This article was originally published on The Conversation
American chip-making giant Intel is a shadow of its former self. Despite the global semiconductor shortage, which has boosted rival chipmakers, Intel is making less money than a year ago with net income down 21% year over year to US$4.6 billion (£3.4 billion). Unfortunately, this is an ongoing trend.
Intel was the world’s largest chipmaker until 2021, when it was dethroned by Samsung. Though Samsung’s main business is memory chips, which is a different segment of the market to Intel’s microprocessors, it is sign of Intel’s decline. We’ve been tracking global companies’ future-readiness at the International Institute for Management Development (IMD), and Intel now comes out 16th in the technology sector.
There are two fundamental issues, according to Matt Bryson, an analyst at Wedbush Securities: “[Intel] fell behind AMD in chip design and Taiwan Semiconductor (TSMC) in manufacturing.” During the most recent earnings call with analysts, CEO Pat Gelsinger had to concede that the technology in Intel’s data-centre processors hadn’t been improved in five years. In his words, it was “an embarrassing thing to say”.
How did this happen to a company that for many years was well ahead of its competition, and what are the chances of a turnaround?
Intel used to be the undisputed king of microprocessors. PCs were made by many companies, but these were effectively just brand names. The prowess of the machines depended on whether they had an “Intel inside”.
Here is how you compete as a chipset manufacturer: you etch more transistors on a slice of silicon wafer. To achieve this, Intel outspent its rivals on R&D and attracted the best scientists. But most importantly, it kept full control of both product design and manufacturing.
Intel’s engineers – from research to design to manufacturing – have always worked as a close in-house team. In contrast, fellow US rivals like Qualcomm, Nvidia and AMD, have either shed their manufacturing capacity or never had it in the first place. They outsource to suppliers such as TSMC and other third-party foundries for the same reason that most of the stuff sold in Walmart is made in China: it’s cheaper.
Share performances of leading chipmakers, 2019-22
The challenge with outsourcing manufacturing is that your suppliers are probably not in the same building as you. Meetings won’t happen at the watercoolers or in the staff cafeteria. It takes scheduling and coordination. There’s bureaucracy. It’s hard to be on the same page.
The problems that this can cause can be all too evident – for a long while, TSMC and Nvidia would be blaming each other for manufacturing issues, for instance. For years, Intel’s one-team approach enabled it to pull further and further away from the competition, with processors that were the most powerful. Yet what happened next was the classic disruption.

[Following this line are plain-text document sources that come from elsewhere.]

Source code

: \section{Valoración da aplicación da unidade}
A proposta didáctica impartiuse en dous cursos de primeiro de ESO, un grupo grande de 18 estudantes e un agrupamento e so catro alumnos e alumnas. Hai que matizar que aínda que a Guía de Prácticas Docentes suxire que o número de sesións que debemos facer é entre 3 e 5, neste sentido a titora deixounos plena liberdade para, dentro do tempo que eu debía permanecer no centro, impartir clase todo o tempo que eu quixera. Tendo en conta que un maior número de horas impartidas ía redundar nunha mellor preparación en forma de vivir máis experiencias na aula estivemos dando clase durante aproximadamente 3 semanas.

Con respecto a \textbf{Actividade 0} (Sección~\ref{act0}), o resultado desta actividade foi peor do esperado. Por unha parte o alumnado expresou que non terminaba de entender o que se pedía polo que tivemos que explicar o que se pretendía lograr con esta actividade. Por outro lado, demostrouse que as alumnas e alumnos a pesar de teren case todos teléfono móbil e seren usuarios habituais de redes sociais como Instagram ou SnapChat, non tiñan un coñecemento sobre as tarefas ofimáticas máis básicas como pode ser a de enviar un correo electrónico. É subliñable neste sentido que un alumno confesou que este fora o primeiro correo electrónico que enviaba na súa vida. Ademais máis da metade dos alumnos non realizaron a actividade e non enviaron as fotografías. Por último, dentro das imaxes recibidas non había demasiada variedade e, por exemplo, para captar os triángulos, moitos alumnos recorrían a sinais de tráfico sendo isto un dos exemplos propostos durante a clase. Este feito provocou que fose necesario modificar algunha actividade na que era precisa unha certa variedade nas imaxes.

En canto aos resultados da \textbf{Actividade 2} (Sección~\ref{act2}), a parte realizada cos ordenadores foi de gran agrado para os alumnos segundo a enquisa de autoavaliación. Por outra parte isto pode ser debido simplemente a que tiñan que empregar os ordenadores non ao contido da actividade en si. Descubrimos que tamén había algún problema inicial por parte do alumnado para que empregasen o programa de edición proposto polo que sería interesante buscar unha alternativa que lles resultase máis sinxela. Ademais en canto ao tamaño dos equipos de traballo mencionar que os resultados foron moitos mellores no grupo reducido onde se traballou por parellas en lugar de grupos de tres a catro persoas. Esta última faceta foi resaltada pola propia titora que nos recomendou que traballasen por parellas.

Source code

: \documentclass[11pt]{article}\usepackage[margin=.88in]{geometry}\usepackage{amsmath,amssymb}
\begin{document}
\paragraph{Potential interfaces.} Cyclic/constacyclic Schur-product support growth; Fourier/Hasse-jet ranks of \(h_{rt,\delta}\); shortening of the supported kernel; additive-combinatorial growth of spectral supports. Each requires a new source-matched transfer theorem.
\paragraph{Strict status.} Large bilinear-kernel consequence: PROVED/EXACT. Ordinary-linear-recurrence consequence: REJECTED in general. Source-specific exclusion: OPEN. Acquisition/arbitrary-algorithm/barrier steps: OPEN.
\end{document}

When mobile took off, the chipset didn’t require as much computing power as those in a laptop or PC, since the priority was energy-saving to extend battery life on a single charge. As Intel was in the business of selling top-quality chips for high margins, it left its rivals to supply chipsets for this new market. As a result, Intel got locked into selling ever more expensive and power-guzzling CPUs for PCs.
With Qualcomm and Apple increasing orders to TSMC to supply Androids and iPhones, the Taiwanese supplier had to master remote work many years before the rest of us. It built up a formidable intellectual property (IP) library online, containing not only its own IP but also that of other suppliers in the value chain.
TSMC could now quickly tell its customers what was possible from a manufacturing perspective and encode such knowledge into design rules. Transparency was total. Its customers could take what was available from the menu and stretch their product design to the limit.
TSMC’s library has gradually become the industry’s largest. The best part is that workflow coordination is done online in a “virtual foundry” system that involves performance simulation, computer modelling and instant feedback. With virtual workflow that improves month after month, year after year, TSMC has steadily neutralised Intel’s advantages.
TSMC doesn’t have to shoulder the risks of launching a new product. It just needs to excel in manufacturing, because if a Qualcomm product fails, AMD’s may take off. TSMC can switch capacity from one client to another. Risk is mitigated when demand is pooled.
For chip designers, outsourcing to TSMC has gradually meant they can afford to be fast-moving and bold in product design. If a new chip doesn’t sell, they can pull the plug without having to worry about the factory: that’s TSMC’s problem.
That’s how Nvidia has evolved beyond deploying graphic processors only in the gaming sector; it’s now leading in designing chipsets for AI applications. And AMD, an underdog close to bankruptcy in 2014, now makes some of the most powerful processors.
Intel, meanwhile, still needs to ensure that every product wins with enough volume to feed its network of factories, each costing billions of dollars. This has made the company more and more conservative. And having stuck to supplying chips to PCs, servers and data centres, it is struggling to innovate. Tellingly, the company’s gross margin – total revenue minus the cost of production – has been sliding for nearly a decade. The biggest danger for a technology company is that it’s not developing leading-edge products fast enough, backsliding into selling commodities.
The big issue for Pat Gelsinger is, how can a company built on self-reliance transform its culture quickly? He is talking about building a foundry service to regain scale in manufacturing. But the question is, how can Intel become a collaborative organisation not in a decade, but in a year?
Andy Grove, the legendary late chairman of Intel got it right. He said: “Only the paranoid survive.”